The details of SD are worth considering. Whilst working as a lecturer supervising a college trip abroad almost four years prior to the date of the disclosure, SD allegedly made inappropriate sexual comments in the presence of students aged 17–24 and other colleagues. The alleged comments were considered more likely than not to have been made due to the high degree of corroboration between witnesses, including independent witnesses. The students indicated that they found the alleged behaviour ‘inappropriate, strange and childish’ (ibid.: para. 56). The police accepted that the alleged behaviour was not criminal and that at most it simply amounted to poor behaviour that should not be disclosed according to Principle 2 of the Statutory Disclosure Guidance .

The reality of the degree of the concern regarding SD’s alleged conduct in the view of the witnesses, the college and the police is reflected by the facts that no information was relayed to the college about the trip prompted them to investigate SD’s alleged behaviour until over a year later. The college then got to hear about it when investigating a grievance brought by SD against a colleague who told the investigator about SD’s alleged conduct. At this point, the college agreed to provide SD with a positive reference in a compromise agreement under which he left their employment avoiding the need for a formal disciplinary procedure. Only at this point did the college report the allegations to the local police whose investigation did not even require contacting SD before concluding that no crime had taken place.

This did not prevent the police from later justifying the decision to disclose on the misleading basis that ‘his employers deemed it serious enough to report to the police for assistance’ (R (on the application of SD) v Chief Constable of North Yorkshire [2017] EWCA Civ 1838: para. 18). The disclosure analyst, a quality assurance officer, a DBS manager and an officer to whom the Chief Constable had delegated the disclosure decision, all considered that the need to make disclosure outweighed SD’s right to respect for private life with reference to the ‘potential risk’ posed by him. It was considered to be a fair opportunity for SD to defend against the allegations that the representation he made denying the alleged comments and claiming that the statements given in the investigation amounted to hearsay and collusion, was included in the disclosure.

Those involved in deliberating the decision to disclose stated that they felt that SD’s employment with children had the capacity to develop into something that could possibly have been unpleasant or unwelcome, and the court agreed that this justified disclosure of the allegations.

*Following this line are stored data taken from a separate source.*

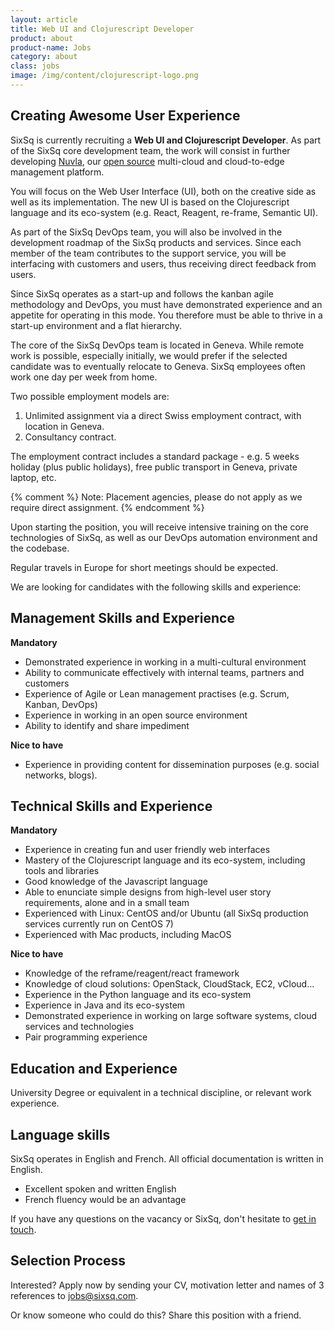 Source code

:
 ```yaml
---
layout: article
title: Web UI and Clojurescript Developer
product: about
product-name: Jobs
category: about
class: jobs
image: /img/content/clojurescript-logo.png
---
```


Creating Awesome User Experience
----

SixSq is currently recruiting a **Web UI and Clojurescript Developer**. As part of the SixSq core development team, the work will
consist in further developing [Nuvla](/products-and-services/nuvla/overview), our [open source](http://ssdocs.sixsq.com) multi-cloud and cloud-to-edge management platform.

You will focus on the Web User Interface (UI), both on the creative side as well as its implementation.  The new UI is based on the Clojurescript language and its eco-system (e.g. React, Reagent, re-frame, Semantic UI).

As part of the SixSq DevOps team, you will also be involved in the development roadmap of the SixSq products and services.  Since each member of the team contributes to the support service, you will be interfacing with customers and users, thus receiving direct feedback from users.

Since SixSq operates as a start-up and follows the kanban agile methodology and DevOps, you must have demonstrated experience and an appetite for operating in this mode. You therefore must be able to thrive in a start-up environment and a flat hierarchy.

The core of the SixSq DevOps team is located in Geneva.  While remote work is possible, especially initially, we would prefer if the selected candidate was to eventually relocate to Geneva.  SixSq employees often work one day per week from home.

Two possible employment models are:

1. Unlimited assignment via a direct Swiss employment contract, with location in Geneva.
2. Consultancy contract.

The employment contract includes a standard package - e.g. 5 weeks holiday (plus public holidays), free public transport in Geneva,
private laptop, etc.

{% comment %} Note: Placement agencies, please do not apply as we require direct assignment. {% endcomment %}

Upon starting the position, you will receive intensive training on the core technologies of SixSq, as well as our DevOps automation environment and the codebase.

Regular travels in Europe for short meetings should be expected.

We are looking for candidates with the following skills and experience:

Management Skills and Experience
----

**Mandatory**

- Demonstrated experience in working in a multi-cultural environment
- Ability to communicate effectively with internal teams, partners and customers
- Experience of Agile or Lean management practises (e.g. Scrum, Kanban, DevOps)
- Experience in working in an open source environment
- Ability to identify and share impediment

**Nice to have**

- Experience in providing content for dissemination purposes (e.g. social networks, blogs).


Technical Skills and Experience
----

**Mandatory**

- Experience in creating fun and user friendly web interfaces
- Mastery of the Clojurescript language and its eco-system, including tools and libraries
- Good knowledge of the Javascript language
- Able to enunciate simple designs from high-level user story requirements, alone and in a small team
- Experienced with Linux: CentOS and/or Ubuntu (all SixSq production services currently run on CentOS 7)
- Experienced with Mac products, including MacOS

**Nice to have**

- Knowledge of the reframe/reagent/react framework
- Knowledge of cloud solutions: OpenStack, CloudStack, EC2, vCloud...
- Experience in the Python language and its eco-system
- Experience in Java and its eco-system
- Demonstrated experience in working on large software systems, cloud services and technologies
- Pair programming experience


Education and Experience
----

University Degree or equivalent in a technical discipline, or relevant work experience.


Language skills
----

SixSq operates in English and French. All official documentation is written in English.

- Excellent spoken and written English
- French fluency would be an advantage


If you have any questions on the vacancy or SixSq, don't hesitate to [get in touch](mailto:jobs@sixsq.com?subject=job%20application).

Selection Process
----

Interested? Apply now by sending your CV, motivation letter and names of 3 references to [jobs@sixsq.com](mailto:jobs@sixsq.com?subject=job%20application).

Or know someone who could do this? Share this position with a friend.
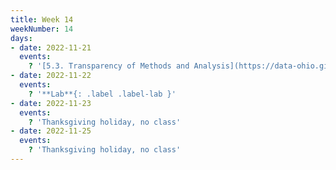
 ```yaml
---
title: Week 14
weekNumber: 14
days:
- date: 2022-11-21
  events:
    ? '[5.3. Transparency of Methods and Analysis](https://data-ohio.github.io/introductory-data-science/5/3/5_3_transparency.html)'
- date: 2022-11-22
  events:
    ? '**Lab**{: .label .label-lab }'
- date: 2022-11-23
  events:
    ? 'Thanksgiving holiday, no class'
- date: 2022-11-25
  events:
    ? 'Thanksgiving holiday, no class'
---
```


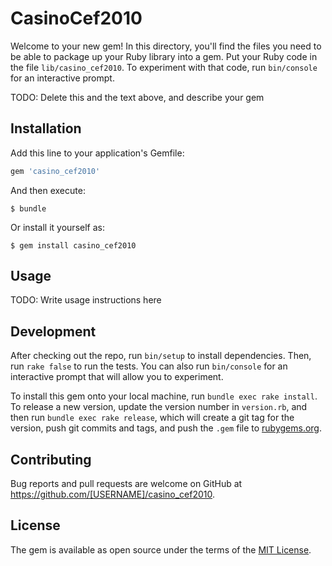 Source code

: # CasinoCef2010

Welcome to your new gem! In this directory, you'll find the files you need to be able to package up your Ruby library into a gem. Put your Ruby code in the file `lib/casino_cef2010`. To experiment with that code, run `bin/console` for an interactive prompt.

TODO: Delete this and the text above, and describe your gem

## Installation

Add this line to your application's Gemfile:

```ruby
gem 'casino_cef2010'
```

And then execute:

    $ bundle

Or install it yourself as:

    $ gem install casino_cef2010

## Usage

TODO: Write usage instructions here

## Development

After checking out the repo, run `bin/setup` to install dependencies. Then, run `rake false` to run the tests. You can also run `bin/console` for an interactive prompt that will allow you to experiment.

To install this gem onto your local machine, run `bundle exec rake install`. To release a new version, update the version number in `version.rb`, and then run `bundle exec rake release`, which will create a git tag for the version, push git commits and tags, and push the `.gem` file to [rubygems.org](https://rubygems.org).

## Contributing

Bug reports and pull requests are welcome on GitHub at https://github.com/[USERNAME]/casino_cef2010.


## License

The gem is available as open source under the terms of the [MIT License](http://opensource.org/licenses/MIT).

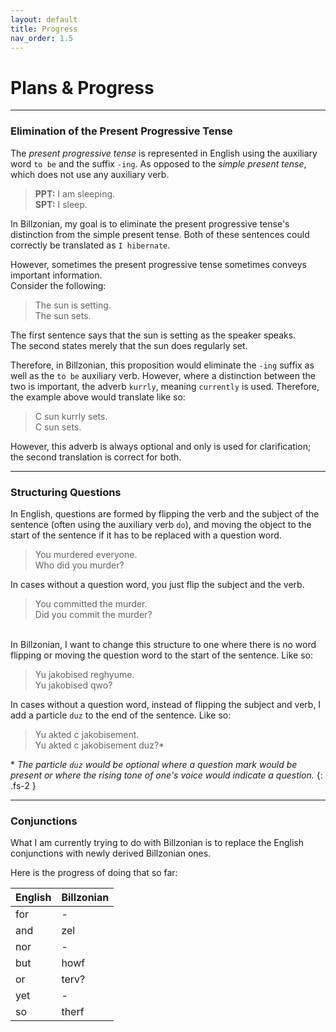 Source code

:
 ```yaml
---
layout: default
title: Progress
nav_order: 1.5
---
```


# Plans & Progress

-----

### Elimination of the Present Progressive Tense

The *present progressive tense* is represented in English using the auxiliary word `to be` and the suffix `-ing`.
As opposed to the *simple present tense*, which does not use any auxiliary verb.
> **PPT:** I am sleeping.  
  **SPT:** I sleep.

In Billzonian, my goal is to eliminate the present progressive tense's distinction from the simple present tense.
Both of these sentences could correctly be translated as `I hibernate`.

However, sometimes the present progressive tense sometimes conveys important information.  
Consider the following:
> The sun is setting.  
  The sun sets.

The first sentence says that the sun is setting as the speaker speaks.  
The second states merely that the sun does regularly set.

Therefore, in Billzonian, this proposition would eliminate the `-ing` suffix as well as the `to be` auxiliary verb.
However, where a distinction between the two is important, the adverb `kurrly`, meaning `currently` is used.
Therefore, the example above would translate like so:
> C sun kurrly sets.  
  C sun sets.

However, this adverb is always optional and only is used for clarification; the second translation is correct for both.

-----

### Structuring Questions

In English, questions are formed by flipping the verb and the subject of the sentence (often using the auxiliary verb `do`),
and moving the object to the start of the sentence if it has to be replaced with a question word.
> You murdered everyone.  
  Who did you murder?

In cases without a question word, you just flip the subject and the verb.
> You committed the murder.  
  Did you commit the murder?

\
In Billzonian, I want to change this structure to one where there is no word flipping or moving the question word to
the start of the sentence. Like so:
> Yu jakobised reghyume.  
  Yu jakobised qwo?

In cases without a question word, instead of flipping the subject
and verb, I add a particle `duz` to the end of the sentence. Like so:
> Yu akted c jakobisement.  
  Yu akted c jakobisement duz?\*

\* *The particle `duz` would be optional where a question mark would be
present or where the rising tone of one's voice would indicate a question.*
{: .fs-2 }

-----

### Conjunctions

What I am currently trying to do with Billzonian is to replace the
English conjunctions with newly derived Billzonian ones.

Here is the progress of doing that so far:

| English | Billzonian |
|---------|------------|
| for     | -          |
| and     | zel        |
| nor     | -          |
| but     | howf       |
| or      | terv?      |
| yet     | -          |
| so      | therf      | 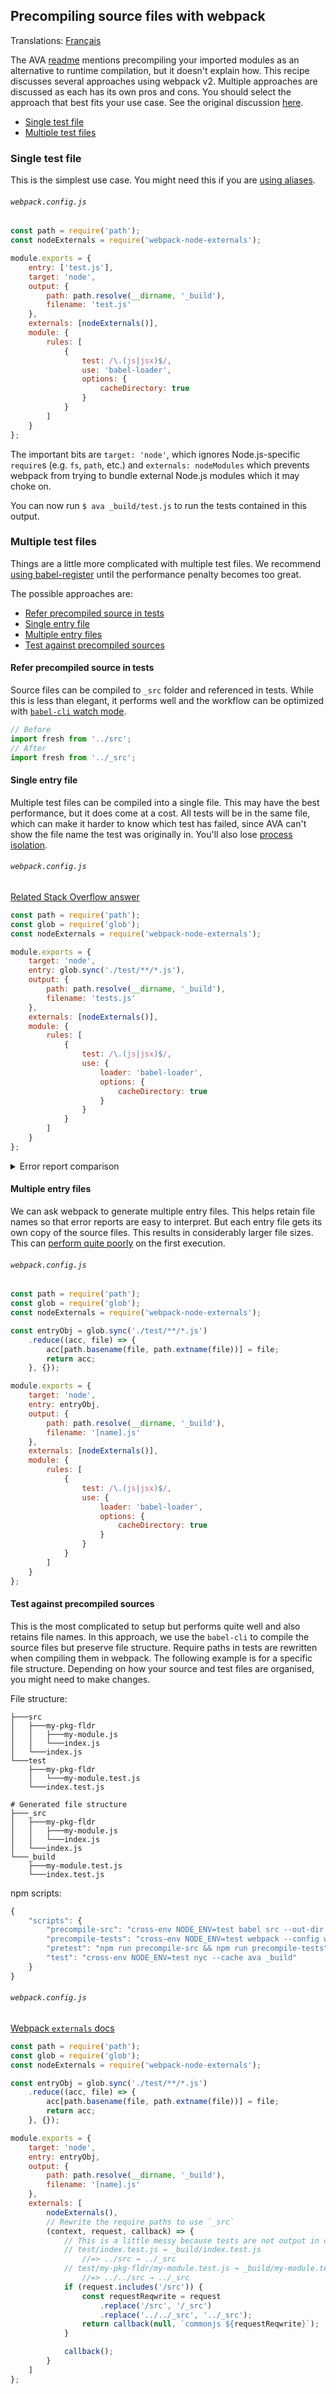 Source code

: ## Precompiling source files with webpack

Translations: [Français](https://github.com/avajs/ava-docs/blob/master/fr_FR/docs/recipes/precompiling-with-webpack.md)

The AVA [readme](https://github.com/avajs/ava#transpiling-imported-modules) mentions precompiling your imported modules as an alternative to runtime compilation, but it doesn't explain how. This recipe discusses several approaches using webpack v2. Multiple approaches are discussed as each has its own pros and cons. You should select the approach that best fits your use case. See the original discussion [here](https://github.com/avajs/ava/pull/1385).

- [Single test file](#single-test-file)
- [Multiple test files](#multiple-test-files)

### Single test file

This is the simplest use case. You might need this if you are [using aliases](https://github.com/avajs/ava/issues/1011).

###### `webpack.config.js`

```js
const path = require('path');
const nodeExternals = require('webpack-node-externals');

module.exports = {
	entry: ['test.js'],
	target: 'node',
	output: {
		path: path.resolve(__dirname, '_build'),
		filename: 'test.js'
	},
	externals: [nodeExternals()],
	module: {
		rules: [
			{
				test: /\.(js|jsx)$/,
				use: 'babel-loader',
				options: {
					cacheDirectory: true
				}
			}
		]
	}
};
```

The important bits are `target: 'node'`, which ignores Node.js-specific `require`s (e.g. `fs`, `path`, etc.) and `externals: nodeModules` which prevents webpack from trying to bundle external Node.js modules which it may choke on.

You can now run `$ ava _build/test.js` to run the tests contained in this output.

### Multiple test files

Things are a little more complicated with multiple test files. We recommend [using babel-register](babelrc.md) until the performance penalty becomes too great.

The possible approaches are:

- [Refer precompiled source in tests](#refer-precompiled-source-in-tests)
- [Single entry file](#single-entry-file)
- [Multiple entry files](#multiple-entry-files)
- [Test against precompiled sources](#test-against-precompiled-sources)

#### Refer precompiled source in tests

Source files can be compiled to `_src` folder and referenced in tests. While this is less than elegant, it performs well and the workflow can be optimized with [`babel-cli` watch mode](https://babeljs.io/docs/usage/cli/#babel).

```js
// Before
import fresh from '../src';
// After
import fresh from '../_src';
```

#### Single entry file

Multiple test files can be compiled into a single file. This may have the best performance, but it does come at a cost. All tests will be in the same file, which can make it harder to know which test has failed, since AVA can't show the file name the test was originally in. You'll also lose [process isolation](https://github.com/avajs/ava#process-isolation).

###### `webpack.config.js`

[Related Stack Overflow answer](http://stackoverflow.com/questions/32874025/how-to-add-wildcard-mapping-in-entry-of-webpack/34545812#34545812)

```js
const path = require('path');
const glob = require('glob');
const nodeExternals = require('webpack-node-externals');

module.exports = {
	target: 'node',
	entry: glob.sync('./test/**/*.js'),
	output: {
		path: path.resolve(__dirname, '_build'),
		filename: 'tests.js'
	},
	externals: [nodeExternals()],
	module: {
		rules: [
			{
				test: /\.(js|jsx)$/,
				use: {
					loader: 'babel-loader',
					options: {
						cacheDirectory: true
					}
				}
			}
		]
	}
};
```

<details>
<summary>Error report comparison</summary>

```
# Before
  aggregations-test » cardinality-agg » sets precision_threshold option
  E:\Projects\repos\elastic-builder\test\_macros.js:167

   166:         const expected = getExpected(keyName, recursiveToJSON(propValue));
   167:         t.deepEqual(value, expected);
   168:     }

  Difference:

      Object {
        my_agg: Object {
          cardinality: Object {
    -       precision_threshol: 5000,
    +       precision_threshold: 5000,
          },
        },
      }

# After
  sets precision_threshold option
  E:\Projects\repos\elastic-builder\_build\tests.js:106

   105:                     column: 21
   106:                 }
   107:             },

  Difference:

      Object {
        my_agg: Object {
          cardinality: Object {
    -       precision_threshol: 5000,
    +       precision_threshold: 5000,
          },
        },
      }

```
</details>

#### Multiple entry files

We can ask webpack to generate multiple entry files. This helps retain file names so that error reports are easy to interpret. But each entry file gets its own copy of the source files. This results in considerably larger file sizes. This can [perform quite poorly](https://github.com/avajs/ava/pull/1385#issuecomment-304684047) on the first execution.

###### `webpack.config.js`

```js
const path = require('path');
const glob = require('glob');
const nodeExternals = require('webpack-node-externals');

const entryObj = glob.sync('./test/**/*.js')
	.reduce((acc, file) => {
		acc[path.basename(file, path.extname(file))] = file;
		return acc;
	}, {});

module.exports = {
	target: 'node',
	entry: entryObj,
	output: {
		path: path.resolve(__dirname, '_build'),
		filename: '[name].js'
	},
	externals: [nodeExternals()],
	module: {
		rules: [
			{
				test: /\.(js|jsx)$/,
				use: {
					loader: 'babel-loader',
					options: {
						cacheDirectory: true
					}
				}
			}
		]
	}
};
```

#### Test against precompiled sources

This is the most complicated to setup but performs quite well and also retains file names. In this approach, we use the `babel-cli` to compile the source files but preserve file structure. Require paths in tests are rewritten when compiling them in webpack. The following example is for a specific file structure. Depending on how your source and test files are organised, you might need to make changes.

File structure:

```
├───src
│   ├───my-pkg-fldr
│   │   ├───my-module.js
│   │   └───index.js
│   └───index.js
└───test
    ├───my-pkg-fldr
    │   └───my-module.test.js
    └───index.test.js

# Generated file structure
├───_src
│   ├───my-pkg-fldr
│   │   ├───my-module.js
│   │   └───index.js
│   └───index.js
└───_build
    ├───my-module.test.js
    └───index.test.js
```

npm scripts:

```js
{
	"scripts": {
		"precompile-src": "cross-env NODE_ENV=test babel src --out-dir _src",
		"precompile-tests": "cross-env NODE_ENV=test webpack --config webpack.config.js",
		"pretest": "npm run precompile-src && npm run precompile-tests",
		"test": "cross-env NODE_ENV=test nyc --cache ava _build"
	}
}
```

###### `webpack.config.js`

[Webpack `externals` docs](https://webpack.js.org/configuration/externals/#function)

```js
const path = require('path');
const glob = require('glob');
const nodeExternals = require('webpack-node-externals');

const entryObj = glob.sync('./test/**/*.js')
	.reduce((acc, file) => {
		acc[path.basename(file, path.extname(file))] = file;
		return acc;
	}, {});

module.exports = {
	target: 'node',
	entry: entryObj,
	output: {
		path: path.resolve(__dirname, '_build'),
		filename: '[name].js'
	},
	externals: [
		nodeExternals(),
		// Rewrite the require paths to use `_src`
		(context, request, callback) => {
			// This is a little messy because tests are not output in original file structure
			// test/index.test.js → _build/index.test.js
				//=> ../src → ../_src
			// test/my-pkg-fldr/my-module.test.js → _build/my-module.test.js
				//=> ../../src → ../_src
			if (request.includes('/src')) {
				const requestReqwrite = request
					.replace('/src', '/_src')
					.replace('../../_src', '../_src');
				return callback(null, `commonjs ${requestReqwrite}`);
			}

			callback();
		}
	]
};
```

Only because the disclosure decision failed to take account of the finding of the Independent Safeguarding Authority that SD should not be barred from working with children was the disclosure held to be a disproportionate infringement of his right to respect for private life under Article 8 (ibid.: para. 58).

Proportionality

Proportionality means that the interference must be no more than is absolutely necessary to achieve one of the aims in the European Convention. The impact of the restriction on the individual must not be excessive in relation to the legitimate interests pursued. In other words, the state must not use a sledgehammer to crack a nut. The more severe the interference with an individual’s rights the more is required to justify it. In their research, the Law Commission identified ‘a failure to incorporate … proportionality … into disclosure decisions’ (House of Commons 2017: para. 5.101).

Before disclosing, the Chief Police Officer confirms that he or she has considered the human rights of the relevant parties. This is essentially considering the proportionality test again, as the applicant’s right to respect for private life under Article 8 of the ECHR will be measured against the potential harm caused to children and vulnerable people as a result of non-disclosure.

As an aside, the process is also subjected to the Wednesbury Principles, whereby the decision-maker must consider all of, but only the relevant, considerations and not make a decision regarding disclosure that no reasonable person properly directing himself could make. This places an onus on the police to consider the widest range of material attaching the appropriate weight to relevant considerations (Associated Provincial Picture Houses Ltd. v Wednesbury Corporation [1948] 1 KB 223).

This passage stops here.